Give back an exact copy of the lines below, from the first through the line with "Ergänze die Tabelle d | r | r²."; please stop there.

RECORDED DATA.
[Start of Attachment]

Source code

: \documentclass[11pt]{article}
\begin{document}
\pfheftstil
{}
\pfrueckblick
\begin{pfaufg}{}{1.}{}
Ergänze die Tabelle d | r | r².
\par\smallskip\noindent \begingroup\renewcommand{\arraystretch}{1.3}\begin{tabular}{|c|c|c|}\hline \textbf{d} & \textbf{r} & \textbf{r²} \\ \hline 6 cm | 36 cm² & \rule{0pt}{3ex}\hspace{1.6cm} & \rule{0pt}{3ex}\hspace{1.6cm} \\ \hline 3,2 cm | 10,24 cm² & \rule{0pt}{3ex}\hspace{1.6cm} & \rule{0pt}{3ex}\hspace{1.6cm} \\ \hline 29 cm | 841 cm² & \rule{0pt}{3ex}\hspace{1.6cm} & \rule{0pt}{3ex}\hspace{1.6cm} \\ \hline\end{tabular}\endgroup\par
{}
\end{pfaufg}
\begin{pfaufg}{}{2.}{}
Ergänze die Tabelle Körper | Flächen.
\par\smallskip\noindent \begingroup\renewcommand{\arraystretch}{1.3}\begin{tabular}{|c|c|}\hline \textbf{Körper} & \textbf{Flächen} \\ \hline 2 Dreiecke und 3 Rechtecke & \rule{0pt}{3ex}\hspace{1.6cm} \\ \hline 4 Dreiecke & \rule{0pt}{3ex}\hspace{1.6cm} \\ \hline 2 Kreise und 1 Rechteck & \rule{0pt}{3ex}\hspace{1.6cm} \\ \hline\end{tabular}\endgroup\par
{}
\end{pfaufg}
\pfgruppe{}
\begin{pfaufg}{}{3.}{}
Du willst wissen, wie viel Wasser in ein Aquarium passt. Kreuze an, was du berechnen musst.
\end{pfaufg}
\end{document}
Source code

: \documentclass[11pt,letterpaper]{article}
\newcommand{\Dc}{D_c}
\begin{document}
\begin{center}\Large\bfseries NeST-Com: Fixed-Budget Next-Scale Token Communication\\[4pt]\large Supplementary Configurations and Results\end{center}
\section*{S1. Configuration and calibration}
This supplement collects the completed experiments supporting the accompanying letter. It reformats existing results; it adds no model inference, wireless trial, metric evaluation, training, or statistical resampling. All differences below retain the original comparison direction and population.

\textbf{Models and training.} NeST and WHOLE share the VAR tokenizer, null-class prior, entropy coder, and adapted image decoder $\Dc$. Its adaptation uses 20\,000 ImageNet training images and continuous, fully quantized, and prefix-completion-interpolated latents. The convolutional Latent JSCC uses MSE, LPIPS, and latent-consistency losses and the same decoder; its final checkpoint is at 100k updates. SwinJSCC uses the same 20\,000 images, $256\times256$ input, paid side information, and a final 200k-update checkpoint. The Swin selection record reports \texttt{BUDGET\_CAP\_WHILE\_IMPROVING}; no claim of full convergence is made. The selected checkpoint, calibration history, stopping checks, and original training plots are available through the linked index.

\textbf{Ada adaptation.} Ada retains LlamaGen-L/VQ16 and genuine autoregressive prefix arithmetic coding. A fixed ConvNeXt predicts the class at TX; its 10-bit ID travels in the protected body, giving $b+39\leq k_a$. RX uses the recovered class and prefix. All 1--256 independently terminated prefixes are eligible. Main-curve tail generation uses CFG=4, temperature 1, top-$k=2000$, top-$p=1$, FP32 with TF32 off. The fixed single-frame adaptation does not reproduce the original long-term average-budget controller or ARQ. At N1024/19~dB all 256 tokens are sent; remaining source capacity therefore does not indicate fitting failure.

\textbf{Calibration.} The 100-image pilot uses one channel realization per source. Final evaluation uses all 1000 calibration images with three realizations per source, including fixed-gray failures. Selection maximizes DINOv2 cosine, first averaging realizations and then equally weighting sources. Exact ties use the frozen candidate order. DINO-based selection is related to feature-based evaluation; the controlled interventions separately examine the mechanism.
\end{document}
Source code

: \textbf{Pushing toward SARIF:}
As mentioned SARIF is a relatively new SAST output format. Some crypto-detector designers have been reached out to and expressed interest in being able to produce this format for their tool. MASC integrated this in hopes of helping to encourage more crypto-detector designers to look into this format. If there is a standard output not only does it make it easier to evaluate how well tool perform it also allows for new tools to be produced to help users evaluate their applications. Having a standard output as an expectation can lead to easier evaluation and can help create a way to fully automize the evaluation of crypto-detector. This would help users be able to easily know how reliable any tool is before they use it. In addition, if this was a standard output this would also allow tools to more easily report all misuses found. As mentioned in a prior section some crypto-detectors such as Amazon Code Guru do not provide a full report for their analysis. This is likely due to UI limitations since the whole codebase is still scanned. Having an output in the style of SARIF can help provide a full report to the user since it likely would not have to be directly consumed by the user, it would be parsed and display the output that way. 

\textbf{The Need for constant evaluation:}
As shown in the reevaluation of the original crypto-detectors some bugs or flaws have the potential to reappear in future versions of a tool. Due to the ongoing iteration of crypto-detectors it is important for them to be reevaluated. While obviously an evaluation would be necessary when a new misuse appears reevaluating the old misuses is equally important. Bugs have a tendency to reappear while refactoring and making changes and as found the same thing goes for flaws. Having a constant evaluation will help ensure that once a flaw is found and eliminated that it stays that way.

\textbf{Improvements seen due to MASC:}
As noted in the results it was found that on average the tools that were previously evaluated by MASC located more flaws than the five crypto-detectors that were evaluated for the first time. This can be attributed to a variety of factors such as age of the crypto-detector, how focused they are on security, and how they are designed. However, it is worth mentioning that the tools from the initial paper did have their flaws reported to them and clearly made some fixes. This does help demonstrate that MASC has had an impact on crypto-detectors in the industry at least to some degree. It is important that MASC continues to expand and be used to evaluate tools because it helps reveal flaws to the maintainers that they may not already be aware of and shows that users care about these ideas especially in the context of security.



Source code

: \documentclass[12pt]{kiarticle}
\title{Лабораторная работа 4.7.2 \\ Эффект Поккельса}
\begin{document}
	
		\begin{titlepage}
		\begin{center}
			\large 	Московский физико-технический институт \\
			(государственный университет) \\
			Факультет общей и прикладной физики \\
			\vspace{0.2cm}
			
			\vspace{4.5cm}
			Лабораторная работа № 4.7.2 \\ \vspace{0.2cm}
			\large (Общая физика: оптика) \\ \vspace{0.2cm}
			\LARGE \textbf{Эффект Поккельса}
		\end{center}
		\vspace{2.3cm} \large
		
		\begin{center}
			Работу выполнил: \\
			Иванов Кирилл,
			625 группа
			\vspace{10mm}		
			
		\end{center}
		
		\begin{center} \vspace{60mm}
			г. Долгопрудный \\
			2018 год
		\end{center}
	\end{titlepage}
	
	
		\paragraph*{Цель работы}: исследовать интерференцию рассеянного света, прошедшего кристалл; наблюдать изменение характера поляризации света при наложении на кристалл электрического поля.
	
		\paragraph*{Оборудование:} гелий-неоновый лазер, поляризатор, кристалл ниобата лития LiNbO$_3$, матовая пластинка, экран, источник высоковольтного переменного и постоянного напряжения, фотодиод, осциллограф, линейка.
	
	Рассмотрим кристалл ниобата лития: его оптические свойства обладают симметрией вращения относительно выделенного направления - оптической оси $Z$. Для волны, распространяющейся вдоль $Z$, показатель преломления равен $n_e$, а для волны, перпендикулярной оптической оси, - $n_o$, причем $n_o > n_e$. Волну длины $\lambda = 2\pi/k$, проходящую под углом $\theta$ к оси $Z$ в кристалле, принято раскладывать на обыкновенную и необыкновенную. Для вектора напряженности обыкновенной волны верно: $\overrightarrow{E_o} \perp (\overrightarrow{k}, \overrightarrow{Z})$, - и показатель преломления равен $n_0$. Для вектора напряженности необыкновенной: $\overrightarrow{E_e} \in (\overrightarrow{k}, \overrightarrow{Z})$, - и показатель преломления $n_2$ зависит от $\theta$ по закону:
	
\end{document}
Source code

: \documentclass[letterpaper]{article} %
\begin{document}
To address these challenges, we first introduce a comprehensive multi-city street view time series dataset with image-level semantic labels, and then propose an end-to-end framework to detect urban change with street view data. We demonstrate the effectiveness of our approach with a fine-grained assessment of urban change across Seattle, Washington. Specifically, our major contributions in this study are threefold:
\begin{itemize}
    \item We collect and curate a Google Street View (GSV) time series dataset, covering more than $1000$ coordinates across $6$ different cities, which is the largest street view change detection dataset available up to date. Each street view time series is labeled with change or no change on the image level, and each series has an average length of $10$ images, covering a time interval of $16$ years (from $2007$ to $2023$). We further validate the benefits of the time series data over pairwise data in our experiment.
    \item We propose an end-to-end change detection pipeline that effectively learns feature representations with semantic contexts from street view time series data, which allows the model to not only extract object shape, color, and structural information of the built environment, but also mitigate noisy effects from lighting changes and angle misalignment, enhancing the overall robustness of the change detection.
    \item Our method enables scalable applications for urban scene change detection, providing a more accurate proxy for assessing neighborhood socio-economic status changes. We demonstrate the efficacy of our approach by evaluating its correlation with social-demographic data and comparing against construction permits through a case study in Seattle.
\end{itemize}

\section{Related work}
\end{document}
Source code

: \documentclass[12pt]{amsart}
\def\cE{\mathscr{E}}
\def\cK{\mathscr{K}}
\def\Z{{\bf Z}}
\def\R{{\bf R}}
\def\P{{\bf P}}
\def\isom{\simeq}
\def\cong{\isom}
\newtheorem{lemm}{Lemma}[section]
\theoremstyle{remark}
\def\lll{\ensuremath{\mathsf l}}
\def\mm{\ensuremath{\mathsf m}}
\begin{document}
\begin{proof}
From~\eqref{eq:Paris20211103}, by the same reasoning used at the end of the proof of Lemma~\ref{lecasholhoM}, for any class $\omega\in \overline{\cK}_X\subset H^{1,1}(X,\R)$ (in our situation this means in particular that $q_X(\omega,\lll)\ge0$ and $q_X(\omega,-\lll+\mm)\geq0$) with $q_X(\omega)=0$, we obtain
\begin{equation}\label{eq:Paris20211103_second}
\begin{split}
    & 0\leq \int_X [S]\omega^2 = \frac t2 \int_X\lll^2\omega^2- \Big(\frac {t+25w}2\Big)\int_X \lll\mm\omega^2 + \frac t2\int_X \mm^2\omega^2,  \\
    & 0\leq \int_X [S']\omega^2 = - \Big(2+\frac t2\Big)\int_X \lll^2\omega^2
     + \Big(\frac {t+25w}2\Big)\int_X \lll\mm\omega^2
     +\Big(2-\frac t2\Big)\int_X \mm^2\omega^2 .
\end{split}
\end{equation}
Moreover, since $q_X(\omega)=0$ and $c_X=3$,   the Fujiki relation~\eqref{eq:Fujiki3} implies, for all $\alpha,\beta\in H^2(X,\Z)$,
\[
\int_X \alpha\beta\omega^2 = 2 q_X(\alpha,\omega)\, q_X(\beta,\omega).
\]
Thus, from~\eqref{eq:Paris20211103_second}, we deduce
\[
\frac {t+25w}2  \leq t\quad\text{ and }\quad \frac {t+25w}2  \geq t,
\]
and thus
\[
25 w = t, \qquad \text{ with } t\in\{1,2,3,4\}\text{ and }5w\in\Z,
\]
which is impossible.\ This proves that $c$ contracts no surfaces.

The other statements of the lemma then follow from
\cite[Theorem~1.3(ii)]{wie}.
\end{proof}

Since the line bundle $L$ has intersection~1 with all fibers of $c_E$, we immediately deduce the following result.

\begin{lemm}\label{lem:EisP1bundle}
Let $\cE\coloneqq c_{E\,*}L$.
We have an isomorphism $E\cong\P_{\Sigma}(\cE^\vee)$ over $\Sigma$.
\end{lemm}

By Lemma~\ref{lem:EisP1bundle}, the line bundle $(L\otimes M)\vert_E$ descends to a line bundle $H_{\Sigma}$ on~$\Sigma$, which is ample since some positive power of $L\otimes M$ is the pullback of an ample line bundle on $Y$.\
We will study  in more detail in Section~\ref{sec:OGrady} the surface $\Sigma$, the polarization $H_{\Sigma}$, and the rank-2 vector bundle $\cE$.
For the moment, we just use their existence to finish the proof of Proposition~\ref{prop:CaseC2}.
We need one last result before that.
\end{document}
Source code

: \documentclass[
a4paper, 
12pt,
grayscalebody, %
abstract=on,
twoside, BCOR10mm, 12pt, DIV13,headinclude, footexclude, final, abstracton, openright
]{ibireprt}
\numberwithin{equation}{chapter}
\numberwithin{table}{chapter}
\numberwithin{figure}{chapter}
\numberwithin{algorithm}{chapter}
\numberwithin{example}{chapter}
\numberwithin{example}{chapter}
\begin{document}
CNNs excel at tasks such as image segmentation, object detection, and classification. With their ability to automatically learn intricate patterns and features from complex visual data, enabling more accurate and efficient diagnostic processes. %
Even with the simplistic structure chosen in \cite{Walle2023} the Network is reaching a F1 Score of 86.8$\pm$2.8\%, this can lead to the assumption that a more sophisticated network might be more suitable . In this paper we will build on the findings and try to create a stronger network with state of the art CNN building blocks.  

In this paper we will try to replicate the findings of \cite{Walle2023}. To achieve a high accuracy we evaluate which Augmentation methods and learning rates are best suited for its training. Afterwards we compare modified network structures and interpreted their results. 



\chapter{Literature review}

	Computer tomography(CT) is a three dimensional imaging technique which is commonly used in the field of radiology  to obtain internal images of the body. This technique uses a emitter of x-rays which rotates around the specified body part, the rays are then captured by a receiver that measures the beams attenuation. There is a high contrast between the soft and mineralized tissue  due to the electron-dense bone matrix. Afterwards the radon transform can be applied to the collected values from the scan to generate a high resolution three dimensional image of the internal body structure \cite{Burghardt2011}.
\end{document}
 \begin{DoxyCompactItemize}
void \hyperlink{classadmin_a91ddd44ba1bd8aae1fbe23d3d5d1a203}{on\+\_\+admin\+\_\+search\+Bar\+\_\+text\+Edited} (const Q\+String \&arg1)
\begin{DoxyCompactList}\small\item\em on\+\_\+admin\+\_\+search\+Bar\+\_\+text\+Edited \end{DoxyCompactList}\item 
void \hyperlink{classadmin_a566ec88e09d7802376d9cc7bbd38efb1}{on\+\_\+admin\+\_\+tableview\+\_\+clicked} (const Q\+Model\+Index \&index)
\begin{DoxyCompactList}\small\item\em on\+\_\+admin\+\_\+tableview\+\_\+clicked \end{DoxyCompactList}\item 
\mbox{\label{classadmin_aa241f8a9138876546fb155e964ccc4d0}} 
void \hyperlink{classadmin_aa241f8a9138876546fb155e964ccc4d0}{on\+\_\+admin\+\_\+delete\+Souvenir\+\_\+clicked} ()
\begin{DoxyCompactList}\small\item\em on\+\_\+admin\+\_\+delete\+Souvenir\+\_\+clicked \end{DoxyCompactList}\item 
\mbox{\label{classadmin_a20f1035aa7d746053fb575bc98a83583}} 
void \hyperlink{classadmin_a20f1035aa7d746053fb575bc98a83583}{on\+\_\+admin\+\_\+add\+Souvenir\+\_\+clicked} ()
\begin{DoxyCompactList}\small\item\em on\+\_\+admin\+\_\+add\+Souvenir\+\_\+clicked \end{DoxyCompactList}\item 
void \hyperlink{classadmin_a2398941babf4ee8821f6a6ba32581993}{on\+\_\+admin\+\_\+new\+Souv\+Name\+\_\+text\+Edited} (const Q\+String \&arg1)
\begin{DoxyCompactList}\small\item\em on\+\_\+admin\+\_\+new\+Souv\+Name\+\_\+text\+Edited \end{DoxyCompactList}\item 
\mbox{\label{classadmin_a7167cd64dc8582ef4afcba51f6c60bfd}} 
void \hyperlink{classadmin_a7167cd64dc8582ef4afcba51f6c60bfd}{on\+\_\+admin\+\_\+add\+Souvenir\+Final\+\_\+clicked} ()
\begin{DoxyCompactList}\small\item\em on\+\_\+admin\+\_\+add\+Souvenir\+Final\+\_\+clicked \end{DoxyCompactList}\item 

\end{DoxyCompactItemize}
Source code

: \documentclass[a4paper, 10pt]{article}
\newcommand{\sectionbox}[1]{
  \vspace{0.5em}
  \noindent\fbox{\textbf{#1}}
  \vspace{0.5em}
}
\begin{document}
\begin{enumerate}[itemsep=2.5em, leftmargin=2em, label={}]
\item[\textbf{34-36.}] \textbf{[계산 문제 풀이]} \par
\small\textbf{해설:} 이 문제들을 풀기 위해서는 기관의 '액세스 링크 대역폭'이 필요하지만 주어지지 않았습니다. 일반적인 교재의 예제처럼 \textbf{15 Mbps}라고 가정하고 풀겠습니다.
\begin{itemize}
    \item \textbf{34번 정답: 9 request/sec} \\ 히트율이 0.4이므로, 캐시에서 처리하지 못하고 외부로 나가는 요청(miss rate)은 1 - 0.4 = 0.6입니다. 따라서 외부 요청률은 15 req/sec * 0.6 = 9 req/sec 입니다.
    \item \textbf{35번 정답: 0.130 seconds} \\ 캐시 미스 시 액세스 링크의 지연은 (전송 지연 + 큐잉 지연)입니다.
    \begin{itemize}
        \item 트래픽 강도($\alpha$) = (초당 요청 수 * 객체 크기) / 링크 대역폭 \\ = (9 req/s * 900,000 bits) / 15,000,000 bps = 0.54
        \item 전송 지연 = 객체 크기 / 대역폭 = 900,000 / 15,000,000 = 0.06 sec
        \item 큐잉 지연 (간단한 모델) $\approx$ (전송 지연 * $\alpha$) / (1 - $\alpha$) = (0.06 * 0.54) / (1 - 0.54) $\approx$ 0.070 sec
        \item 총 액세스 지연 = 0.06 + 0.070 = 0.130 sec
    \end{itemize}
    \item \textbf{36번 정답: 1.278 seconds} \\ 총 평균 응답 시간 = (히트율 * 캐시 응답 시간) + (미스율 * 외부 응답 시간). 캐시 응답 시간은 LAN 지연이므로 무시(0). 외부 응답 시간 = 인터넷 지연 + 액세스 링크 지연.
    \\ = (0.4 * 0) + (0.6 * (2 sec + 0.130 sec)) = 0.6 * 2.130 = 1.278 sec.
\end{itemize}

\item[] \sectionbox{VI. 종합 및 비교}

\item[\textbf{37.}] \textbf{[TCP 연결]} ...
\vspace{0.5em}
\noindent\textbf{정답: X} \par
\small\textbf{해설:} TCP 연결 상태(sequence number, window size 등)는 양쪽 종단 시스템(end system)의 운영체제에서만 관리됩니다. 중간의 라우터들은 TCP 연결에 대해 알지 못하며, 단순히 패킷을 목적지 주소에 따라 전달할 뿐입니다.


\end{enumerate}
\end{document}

[End of Attachment]

EXERCISE SOLUTION.
Source code

: \documentclass[11pt]{article}
\begin{document}
\pfheftstil
{}
\pfrueckblick
\begin{pfaufg}{}{1.}{}
Ergänze die Tabelle d | r | r².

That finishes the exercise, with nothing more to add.